Ruperto

Ruperto. Ese fue el nombre que me puso mi padre, que me abandonó siendo muy pequeño. Odié mi nombre desde que entendí que a donde fuera sería una burla.

Como la primera niña que me regaló una sonrisa. Me le acerqué en la cafetería del colegio y la saludé con un breve “hola, soy Ruperto”. Su risa se amplió y dejó de ser pícara, hasta verse burlona. Entonces fortalecí mi corazón para soportar la negativa de las mujeres y su posterior mofa.

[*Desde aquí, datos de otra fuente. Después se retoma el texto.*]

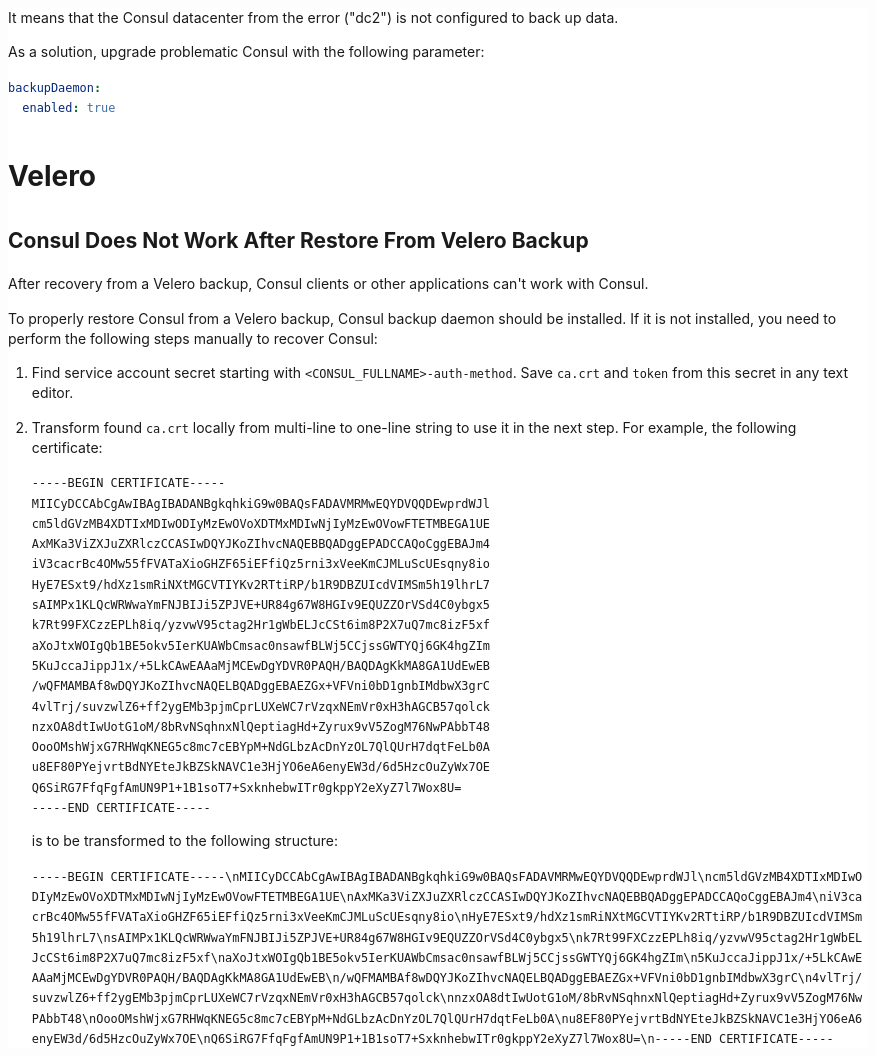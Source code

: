 It means that the Consul datacenter from the error ("dc2") is not configured to back up data.

As a solution, upgrade problematic Consul with the following parameter:

```yaml
backupDaemon:
  enabled: true
```

# Velero

## Consul Does Not Work After Restore From Velero Backup

After recovery from a Velero backup, Consul clients or other applications can't work with Consul.

To properly restore Consul from a Velero backup, Consul backup daemon should be installed.
If it is not installed, you need to perform the following steps manually to recover Consul:

1. Find service account secret starting with `<CONSUL_FULLNAME>-auth-method`. Save `ca.crt` and `token` from this secret in any text editor.
2. Transform found `ca.crt` locally from multi-line to one-line string to use it in the next step. For example, the following certificate:

   ```text
   -----BEGIN CERTIFICATE-----
   MIICyDCCAbCgAwIBAgIBADANBgkqhkiG9w0BAQsFADAVMRMwEQYDVQQDEwprdWJl
   cm5ldGVzMB4XDTIxMDIwODIyMzEwOVoXDTMxMDIwNjIyMzEwOVowFTETMBEGA1UE
   AxMKa3ViZXJuZXRlczCCASIwDQYJKoZIhvcNAQEBBQADggEPADCCAQoCggEBAJm4
   iV3cacrBc4OMw55fFVATaXioGHZF65iEFfiQz5rni3xVeeKmCJMLuScUEsqny8io
   HyE7ESxt9/hdXz1smRiNXtMGCVTIYKv2RTtiRP/b1R9DBZUIcdVIMSm5h19lhrL7
   sAIMPx1KLQcWRWwaYmFNJBIJi5ZPJVE+UR84g67W8HGIv9EQUZZOrVSd4C0ybgx5
   k7Rt99FXCzzEPLh8iq/yzvwV95ctag2Hr1gWbELJcCSt6im8P2X7uQ7mc8izF5xf
   aXoJtxWOIgQb1BE5okv5IerKUAWbCmsac0nsawfBLWj5CCjssGWTYQj6GK4hgZIm
   5KuJccaJippJ1x/+5LkCAwEAAaMjMCEwDgYDVR0PAQH/BAQDAgKkMA8GA1UdEwEB
   /wQFMAMBAf8wDQYJKoZIhvcNAQELBQADggEBAEZGx+VFVni0bD1gnbIMdbwX3grC
   4vlTrj/suvzwlZ6+ff2ygEMb3pjmCprLUXeWC7rVzqxNEmVr0xH3hAGCB57qolck
   nzxOA8dtIwUotG1oM/8bRvNSqhnxNlQeptiagHd+Zyrux9vV5ZogM76NwPAbbT48
   OooOMshWjxG7RHWqKNEG5c8mc7cEBYpM+NdGLbzAcDnYzOL7QlQUrH7dqtFeLb0A
   u8EF80PYejvrtBdNYEteJkBZSkNAVC1e3HjYO6eA6enyEW3d/6d5HzcOuZyWx7OE
   Q6SiRG7FfqFgfAmUN9P1+1B1soT7+SxknhebwITr0gkppY2eXyZ7l7Wox8U=
   -----END CERTIFICATE-----
   ```
   
   is to be transformed to the following structure:

   ```text
   -----BEGIN CERTIFICATE-----\nMIICyDCCAbCgAwIBAgIBADANBgkqhkiG9w0BAQsFADAVMRMwEQYDVQQDEwprdWJl\ncm5ldGVzMB4XDTIxMDIwODIyMzEwOVoXDTMxMDIwNjIyMzEwOVowFTETMBEGA1UE\nAxMKa3ViZXJuZXRlczCCASIwDQYJKoZIhvcNAQEBBQADggEPADCCAQoCggEBAJm4\niV3cacrBc4OMw55fFVATaXioGHZF65iEFfiQz5rni3xVeeKmCJMLuScUEsqny8io\nHyE7ESxt9/hdXz1smRiNXtMGCVTIYKv2RTtiRP/b1R9DBZUIcdVIMSm5h19lhrL7\nsAIMPx1KLQcWRWwaYmFNJBIJi5ZPJVE+UR84g67W8HGIv9EQUZZOrVSd4C0ybgx5\nk7Rt99FXCzzEPLh8iq/yzvwV95ctag2Hr1gWbELJcCSt6im8P2X7uQ7mc8izF5xf\naXoJtxWOIgQb1BE5okv5IerKUAWbCmsac0nsawfBLWj5CCjssGWTYQj6GK4hgZIm\n5KuJccaJippJ1x/+5LkCAwEAAaMjMCEwDgYDVR0PAQH/BAQDAgKkMA8GA1UdEwEB\n/wQFMAMBAf8wDQYJKoZIhvcNAQELBQADggEBAEZGx+VFVni0bD1gnbIMdbwX3grC\n4vlTrj/suvzwlZ6+ff2ygEMb3pjmCprLUXeWC7rVzqxNEmVr0xH3hAGCB57qolck\nnzxOA8dtIwUotG1oM/8bRvNSqhnxNlQeptiagHd+Zyrux9vV5ZogM76NwPAbbT48\nOooOMshWjxG7RHWqKNEG5c8mc7cEBYpM+NdGLbzAcDnYzOL7QlQUrH7dqtFeLb0A\nu8EF80PYejvrtBdNYEteJkBZSkNAVC1e3HjYO6eA6enyEW3d/6d5HzcOuZyWx7OE\nQ6SiRG7FfqFgfAmUN9P1+1B1soT7+SxknhebwITr0gkppY2eXyZ7l7Wox8U=\n-----END CERTIFICATE-----
   ```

O como la primera pelea con el grandote del colegio. Me defendí  a golpes y patadas. La primera vez no salió bien, la décima sí y a partir de ahí me aprendieron a respetar.

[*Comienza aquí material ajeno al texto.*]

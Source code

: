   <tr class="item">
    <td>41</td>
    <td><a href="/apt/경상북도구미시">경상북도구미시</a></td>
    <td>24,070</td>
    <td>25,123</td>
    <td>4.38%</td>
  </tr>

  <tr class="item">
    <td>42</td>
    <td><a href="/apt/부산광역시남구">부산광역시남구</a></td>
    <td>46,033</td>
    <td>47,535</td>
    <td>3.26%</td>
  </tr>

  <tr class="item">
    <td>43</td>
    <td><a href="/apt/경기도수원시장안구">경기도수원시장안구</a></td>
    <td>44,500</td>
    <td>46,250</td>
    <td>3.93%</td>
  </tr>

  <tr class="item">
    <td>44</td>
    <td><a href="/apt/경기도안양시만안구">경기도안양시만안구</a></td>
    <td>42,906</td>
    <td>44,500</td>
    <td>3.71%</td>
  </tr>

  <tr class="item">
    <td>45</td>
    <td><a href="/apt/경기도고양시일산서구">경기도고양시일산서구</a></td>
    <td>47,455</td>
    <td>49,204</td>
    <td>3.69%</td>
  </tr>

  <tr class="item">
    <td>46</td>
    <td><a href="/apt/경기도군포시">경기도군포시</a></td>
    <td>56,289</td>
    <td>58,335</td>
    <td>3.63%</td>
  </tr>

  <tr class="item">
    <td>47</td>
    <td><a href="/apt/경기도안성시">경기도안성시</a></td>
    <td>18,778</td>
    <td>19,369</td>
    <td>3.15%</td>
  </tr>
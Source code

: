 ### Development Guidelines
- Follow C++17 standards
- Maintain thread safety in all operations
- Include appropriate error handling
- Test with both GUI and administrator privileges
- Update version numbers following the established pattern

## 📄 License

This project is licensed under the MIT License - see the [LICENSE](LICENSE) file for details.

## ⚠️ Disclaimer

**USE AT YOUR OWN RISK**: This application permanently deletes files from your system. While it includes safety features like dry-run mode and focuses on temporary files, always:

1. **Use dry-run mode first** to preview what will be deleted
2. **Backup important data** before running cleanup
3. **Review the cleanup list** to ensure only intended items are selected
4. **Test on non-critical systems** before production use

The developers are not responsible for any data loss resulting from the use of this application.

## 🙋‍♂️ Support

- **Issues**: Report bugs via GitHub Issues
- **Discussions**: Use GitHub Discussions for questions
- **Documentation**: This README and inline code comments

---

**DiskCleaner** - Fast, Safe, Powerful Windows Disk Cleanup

Por eso decidí buscar al maldito que me puso este nombre.

Caminando por las veredas y recorriendo las plazas de los pueblos cercanos lo encontré. Mi padre estaba en una fonda y al verme dejó claro que sabía que venía por él. Una buena trompada fue mi “hola” y, defendiéndose de la salvaje andanada, me respondió con varios golpes.

La pelea fue fiera, sin cuartel: maltrechos y adoloridos, finalmente prevalecí. Encima de él, me apresté a dar mi golpe final.

Entonces, él dijo:

“Ruperto, yo sabía que no iba a poder estar ahí para ayudarte con la vida. Por eso te puse ese nombre que te fortaleció, que te enseñó a defenderte, a protegerte tanto de bárbaros hombres como de coquetas mujeres. ¿Ya me entiendes?”.

Tenía sentido. El truco de mi padre había funcionado: reemplazó su presencia por un nombre feo. Con eso me hizo hombre.

Eso lo pienso ahora porque en aquel momento, preso de la furia, hundí mi machete en su pecho mientras le gritaba, con ojos enrojecidos, “¡Rupertooo!”.